Другой, не менее позорный эпизод относился примерно к тому же времени. В 1952 году началось дело врачей-вредителей, а с ними вместе и гонение на евреев. Много было разговоров, что евреев всех вышлют, потому что они враги и хотят убить Сталина. Нарастала ненависть к евреям у людей вокруг. Для нас для всех Сталин был больше чем Богом - он был реальностью, в которой нельзя сомневаться, он думал за нас, он нас спасал, создавал нам счастливое детство. На шкале человеческих ценностей не могло быть большей величины. Все хорошее приписывалось его воле, все, что мы видели плохого, к нему отношения не имело. Поэтому нельзя было придумать большего зверства, чем убить Сталина.
Я тяжело переживал происходящее. Несколько раз мне снился навязчивый сон: будто бы сижу я в огромном зале, полном народу, все аплодируют, кричат, а на трибуне - Сталин. Он только что говорил речь, и вот его прервали аплодисментами. Он берет графин с водой, наливает ее в стакан и хочет выпить. Я один знаю, что вода в графине отравленная, но ничего не могу сделать. Я кричу: "Не пей, не пей!", но мой голос не слышен из-за оваций и криков. Я хочу бежать к трибуне, но народу столько, что пробиться нельзя. Страх, что Сталина убьют, преследовал меня как кошмар, я буквально заболел от этого.

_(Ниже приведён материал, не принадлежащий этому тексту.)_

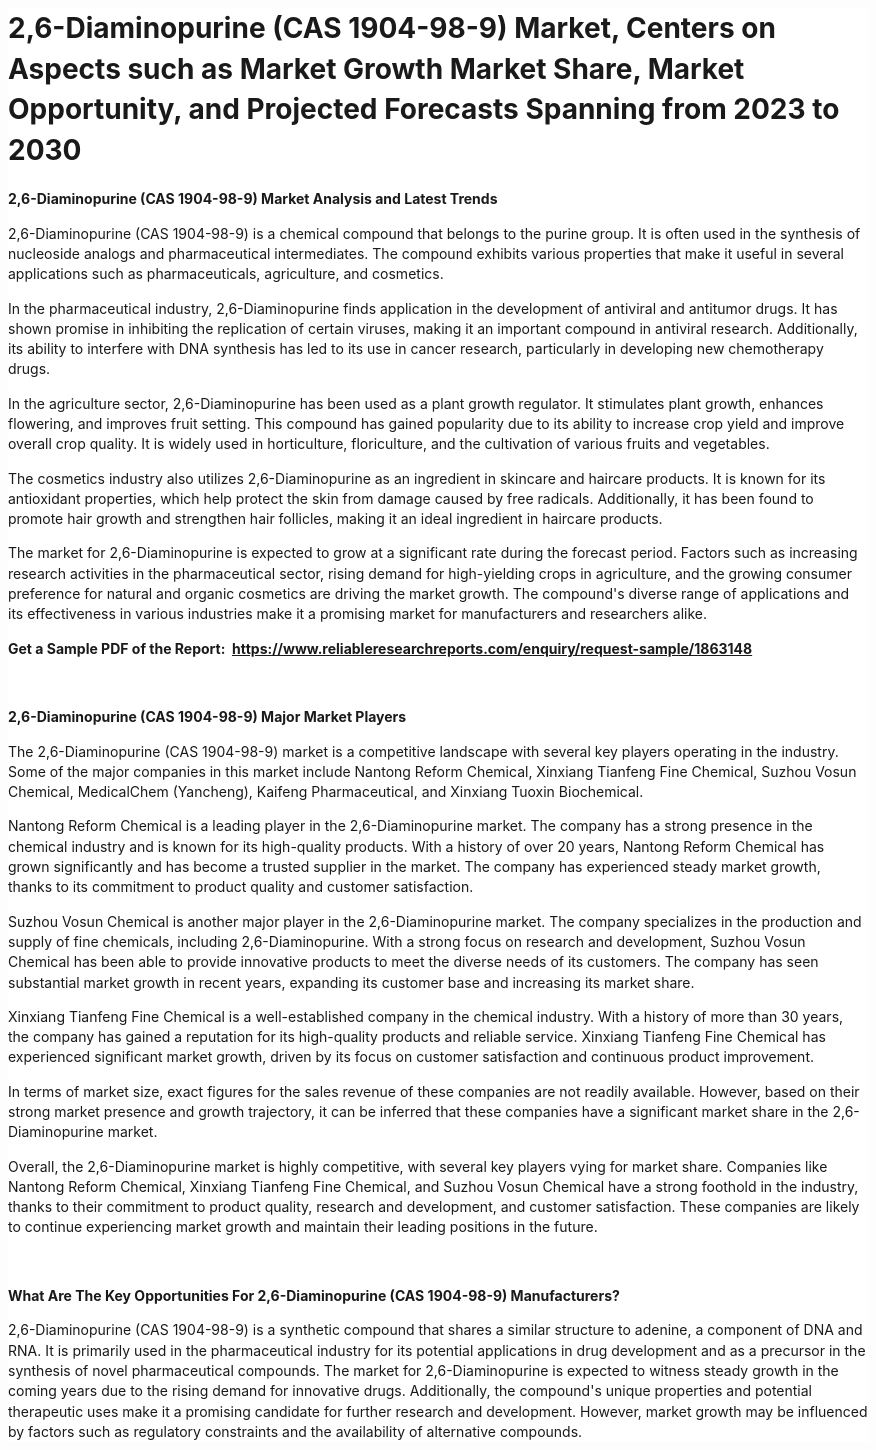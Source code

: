 <p><h1>2,6-Diaminopurine (CAS 1904-98-9) Market, Centers on Aspects such as Market Growth Market Share, Market Opportunity, and Projected Forecasts Spanning from 2023 to 2030</h1></p><p><strong>2,6-Diaminopurine (CAS 1904-98-9) Market Analysis and Latest Trends</strong></p>
<p><p>2,6-Diaminopurine (CAS 1904-98-9) is a chemical compound that belongs to the purine group. It is often used in the synthesis of nucleoside analogs and pharmaceutical intermediates. The compound exhibits various properties that make it useful in several applications such as pharmaceuticals, agriculture, and cosmetics.</p><p>In the pharmaceutical industry, 2,6-Diaminopurine finds application in the development of antiviral and antitumor drugs. It has shown promise in inhibiting the replication of certain viruses, making it an important compound in antiviral research. Additionally, its ability to interfere with DNA synthesis has led to its use in cancer research, particularly in developing new chemotherapy drugs.</p><p>In the agriculture sector, 2,6-Diaminopurine has been used as a plant growth regulator. It stimulates plant growth, enhances flowering, and improves fruit setting. This compound has gained popularity due to its ability to increase crop yield and improve overall crop quality. It is widely used in horticulture, floriculture, and the cultivation of various fruits and vegetables.</p><p>The cosmetics industry also utilizes 2,6-Diaminopurine as an ingredient in skincare and haircare products. It is known for its antioxidant properties, which help protect the skin from damage caused by free radicals. Additionally, it has been found to promote hair growth and strengthen hair follicles, making it an ideal ingredient in haircare products.</p><p>The market for 2,6-Diaminopurine is expected to grow at a significant rate during the forecast period. Factors such as increasing research activities in the pharmaceutical sector, rising demand for high-yielding crops in agriculture, and the growing consumer preference for natural and organic cosmetics are driving the market growth. The compound's diverse range of applications and its effectiveness in various industries make it a promising market for manufacturers and researchers alike.</p></p>
<p><strong>Get a Sample PDF of the Report:&nbsp; <a href="https://www.reliableresearchreports.com/enquiry/request-sample/1863148">https://www.reliableresearchreports.com/enquiry/request-sample/1863148</a></strong></p>
<p>&nbsp;</p>
<p><strong>2,6-Diaminopurine (CAS 1904-98-9) Major Market Players</strong></p>
<p><p>The 2,6-Diaminopurine (CAS 1904-98-9) market is a competitive landscape with several key players operating in the industry. Some of the major companies in this market include Nantong Reform Chemical, Xinxiang Tianfeng Fine Chemical, Suzhou Vosun Chemical, MedicalChem (Yancheng), Kaifeng Pharmaceutical, and Xinxiang Tuoxin Biochemical.</p><p>Nantong Reform Chemical is a leading player in the 2,6-Diaminopurine market. The company has a strong presence in the chemical industry and is known for its high-quality products. With a history of over 20 years, Nantong Reform Chemical has grown significantly and has become a trusted supplier in the market. The company has experienced steady market growth, thanks to its commitment to product quality and customer satisfaction.</p><p>Suzhou Vosun Chemical is another major player in the 2,6-Diaminopurine market. The company specializes in the production and supply of fine chemicals, including 2,6-Diaminopurine. With a strong focus on research and development, Suzhou Vosun Chemical has been able to provide innovative products to meet the diverse needs of its customers. The company has seen substantial market growth in recent years, expanding its customer base and increasing its market share.</p><p>Xinxiang Tianfeng Fine Chemical is a well-established company in the chemical industry. With a history of more than 30 years, the company has gained a reputation for its high-quality products and reliable service. Xinxiang Tianfeng Fine Chemical has experienced significant market growth, driven by its focus on customer satisfaction and continuous product improvement.</p><p>In terms of market size, exact figures for the sales revenue of these companies are not readily available. However, based on their strong market presence and growth trajectory, it can be inferred that these companies have a significant market share in the 2,6-Diaminopurine market.</p><p>Overall, the 2,6-Diaminopurine market is highly competitive, with several key players vying for market share. Companies like Nantong Reform Chemical, Xinxiang Tianfeng Fine Chemical, and Suzhou Vosun Chemical have a strong foothold in the industry, thanks to their commitment to product quality, research and development, and customer satisfaction. These companies are likely to continue experiencing market growth and maintain their leading positions in the future.</p></p>
<p>&nbsp;</p>
<p><strong>What Are The Key Opportunities For 2,6-Diaminopurine (CAS 1904-98-9) Manufacturers?</strong></p>
<p><p>2,6-Diaminopurine (CAS 1904-98-9) is a synthetic compound that shares a similar structure to adenine, a component of DNA and RNA. It is primarily used in the pharmaceutical industry for its potential applications in drug development and as a precursor in the synthesis of novel pharmaceutical compounds. The market for 2,6-Diaminopurine is expected to witness steady growth in the coming years due to the rising demand for innovative drugs. Additionally, the compound's unique properties and potential therapeutic uses make it a promising candidate for further research and development. However, market growth may be influenced by factors such as regulatory constraints and the availability of alternative compounds.</p></p>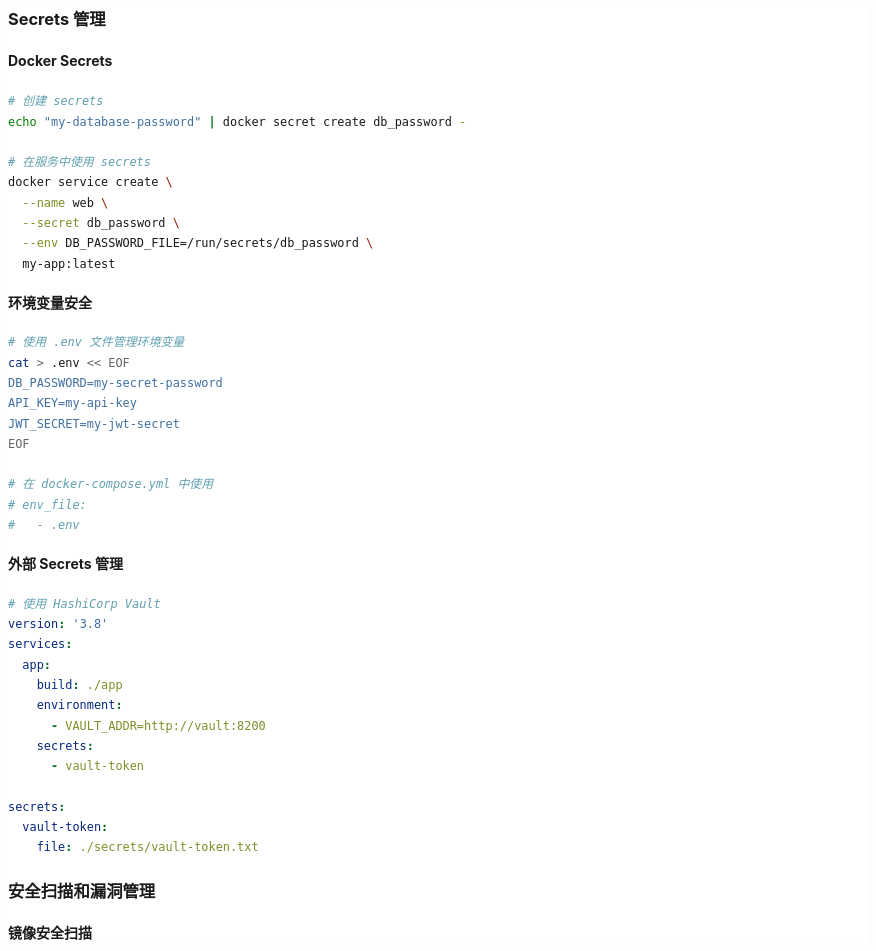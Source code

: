 ### Secrets 管理

#### Docker Secrets

```bash
# 创建 secrets
echo "my-database-password" | docker secret create db_password -

# 在服务中使用 secrets
docker service create \
  --name web \
  --secret db_password \
  --env DB_PASSWORD_FILE=/run/secrets/db_password \
  my-app:latest
```

#### 环境变量安全

```bash
# 使用 .env 文件管理环境变量
cat > .env << EOF
DB_PASSWORD=my-secret-password
API_KEY=my-api-key
JWT_SECRET=my-jwt-secret
EOF

# 在 docker-compose.yml 中使用
# env_file:
#   - .env
```

#### 外部 Secrets 管理

```yaml
# 使用 HashiCorp Vault
version: '3.8'
services:
  app:
    build: ./app
    environment:
      - VAULT_ADDR=http://vault:8200
    secrets:
      - vault-token

secrets:
  vault-token:
    file: ./secrets/vault-token.txt
```

### 安全扫描和漏洞管理

#### 镜像安全扫描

В нашей школе учились всего два еврея. Один, Иосиф, был парень довольно неприятный: какой-то заискивающий, подобострастный и в то же время навязчивый, бесцеремонный. Я не любил его, и мы не дружили. О другом же никто, кроме меня, не знал, что он еврей, фамилия у него была украинская. Он жил рядом со мной, и мы обычно шли в школу вместе. Я видел его отца и мать и знал, что они евреи. Друзьями мы не были, и наше общение ограничивалось дорогой в школу. Теперь меня мучил вопрос: неужели его родители тоже хотят убить Сталина?
Наконец одним утром чаша народного негодования переполнилась, и Иосифа начали избивать. Случилось это на перемене, на школьном дворе. А главное, стали его избивать те самые приятели, с которыми он водился, к которым больше всего лип. Толпа собралась большая, и всякий норовил его пнуть или ударить. Объяснений или призывов никаких не требовалось; все просто понимали, что его можно бить, никто за это не накажет. Несчастный же этот Иосиф вместо того, чтобы уйти после первого избиения, потащился зачем-то в школу, норовил всем своим видом показать, что он хороший, что он со всеми и нисколько не обижается. Поэтому его били и на следующей перемене, и на следующей, а он все так же, с жалкой улыбкой, продолжал липнуть к своим приятелям, и чем больше его били, тем больше он, казалось, приглашал продолжать.
Видно, он никак не мог свыкнуться с мыслью, что нет у него больше приятелей, что он один против всех. Он хотел со всеми, готов был унижаться и заискивать, терпеть побои и издевательства, только чтобы не остаться одному. Каждый раз после перемены тащился он в класс весь в крови, с распухшими губами и все пытался заговорить с кем-нибудь как ни в чем не бывало. Он верил, что теперь-то уж все кончилось, все прошло и будет по-прежнему. На следующей же перемене начиналось все заново. Учителя только говорили ему сурово: "Пойди в туалет, умойся". И никаких расспросов.
Я не бил его. Он был настолько противен со своей жалкой. заискивающей улыбкой на разбитых губах, что я просто боялся оказаться с ним рядом. И только с тоской ждал: когда же это кончится? Хоть бы уйти догадался или убили бы его, что ли! В то же время я отлично понимал, что этот вот Иосиф никакого отношения к Сталину не имеет - не может, не способен даже думать об убийстве. За что же его тогда бьют и почему никто не прекратит это? Почему я не попытаюсь остановить? Более того, со следующего утра я перестал ходить в школу вместе со своим соседом. Я старался чуть-чуть запоздать и, выходя из дверей, искал глазами его спину. То ли мне было стыдно, то ли противно, не знаю.